He may be best known for portraying George Weasley in the hugely successful Harry Potter franchise, but Oliver Phelps is swapping magic for murder as he makes his stage debut in Edgar Wallace's The Case of the Frightened Lady.
Regarded as one of the most prolific crime writers of the 20th Century, Wallace's gripping tales are considered the bedrock of the modern thriller, with The Case of the Frightened Lady being one of his most celebrated works.
And while Harry Potter presented many exciting twists and turns, Phelps is eager to dive into a new role that promises to keep audiences guessing.
"When I read the script, it kept me guessing right to the end - that's the sign of a great story," he explains.
"There's nothing more boring than going to see a whodunnit and realising who did it early on, but this play certainly doesn't give you that."
A new challenge
Set in the 1930s, the play follows the story of an Inspector Tanner who is called on to investigate a ruthless murder, with Phelps taking on the role of a young detective who assists in the case.
Phelps is certainly no stranger to performing, but making his professional stage debut presents a whole new challenge - one that he is especially eager to take on.
"It's something I've not done before, which I'm really excited to be able to try," he says.
"The way I see it, if you want to be taken seriously, you've got to be able to do theatre.
"I know I need to prove that I can perform live in a theatre, but I love that sink or swim challenge and I'm sure I'll find there's no better place to sink or swim than on the stage."
Heading into the unknown
Having begun filming Harry Potter from a young age, life on set was like working with family - literally so in the case of Phelps, who always had his twin brother James in tow, who played the role of Fred Weasley.
Now without the comfort of familiarity, the daunting task of going it alone is one that he has quickly embraced, despite fears joining The Classic Thriller Theatre Company would be like a "first day of school" situation.
Keen to prove his worth as an actor, Phelps hopes his appearance in the production will also help to attract a new slew of audiences into the theatre.
"If people want to come and see someone who was in the Potter films, but they enjoy the experience and it brings them back for another show, then that's a great reason to do this," he explains.
"Theatre engages with people, not just on the story front but with the whole experience of going in person and not being sat on your own.

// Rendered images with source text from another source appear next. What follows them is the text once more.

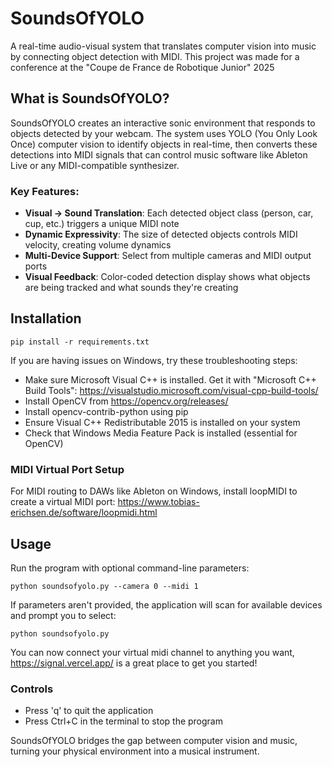 # SoundsOfYOLO

A real-time audio-visual system that translates computer vision into music by connecting object detection with MIDI.
This project was made for a conference at the "Coupe de France de Robotique Junior" 2025

## What is SoundsOfYOLO?

SoundsOfYOLO creates an interactive sonic environment that responds to objects detected by your webcam. The system uses YOLO (You Only Look Once) computer vision to identify objects in real-time, then converts these detections into MIDI signals that can control music software like Ableton Live or any MIDI-compatible synthesizer.

### Key Features:

- **Visual → Sound Translation**: Each detected object class (person, car, cup, etc.) triggers a unique MIDI note
- **Dynamic Expressivity**: The size of detected objects controls MIDI velocity, creating volume dynamics
- **Multi-Device Support**: Select from multiple cameras and MIDI output ports
- **Visual Feedback**: Color-coded detection display shows what objects are being tracked and what sounds they're creating

## Installation

```
pip install -r requirements.txt
```

If you are having issues on Windows, try these troubleshooting steps:
- Make sure Microsoft Visual C++ is installed. Get it with "Microsoft C++ Build Tools": https://visualstudio.microsoft.com/visual-cpp-build-tools/ 
- Install OpenCV from https://opencv.org/releases/
- Install opencv-contrib-python using pip
- Ensure Visual C++ Redistributable 2015 is installed on your system
- Check that Windows Media Feature Pack is installed (essential for OpenCV)

### MIDI Virtual Port Setup

For MIDI routing to DAWs like Ableton on Windows, install loopMIDI to create a virtual MIDI port:
https://www.tobias-erichsen.de/software/loopmidi.html

## Usage

Run the program with optional command-line parameters:
```
python soundsofyolo.py --camera 0 --midi 1
```

If parameters aren't provided, the application will scan for available devices and prompt you to select:
```
python soundsofyolo.py
```

You can now connect your virtual midi channel to anything you want, https://signal.vercel.app/ is a great place to get you started!

### Controls
- Press 'q' to quit the application
- Press Ctrl+C in the terminal to stop the program

SoundsOfYOLO bridges the gap between computer vision and music, turning your physical environment into a musical instrument.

"When I saw the show a couple of weeks ago, it was fantastic when the interval came down, as the first thing you see is people turning to each other and discussing it."
But while live theatre is a whole new ballgame for the Potter star, he does have plenty of experience of the touring life from his filming days and he's looking forward to getting back out on the road.
"When I was filming the Harry Potter movies, I virtually lived in a hotel room for nine months of the year, so I know how it can be," says Phelps.
"You can just sit down and do nothing the whole time, and it's the worst when someone asks, 'what did you do?' and you say 'I don't know', which I have been guilty of doing before.
"I'm taking my golf clubs and my gym bag, and I'm really looking forward to visiting parts of the country I haven't seen before."
The Case of the Frightened Lady will be at Leeds Grand Theatre from Monday 23 to Saturday 28 July 2018.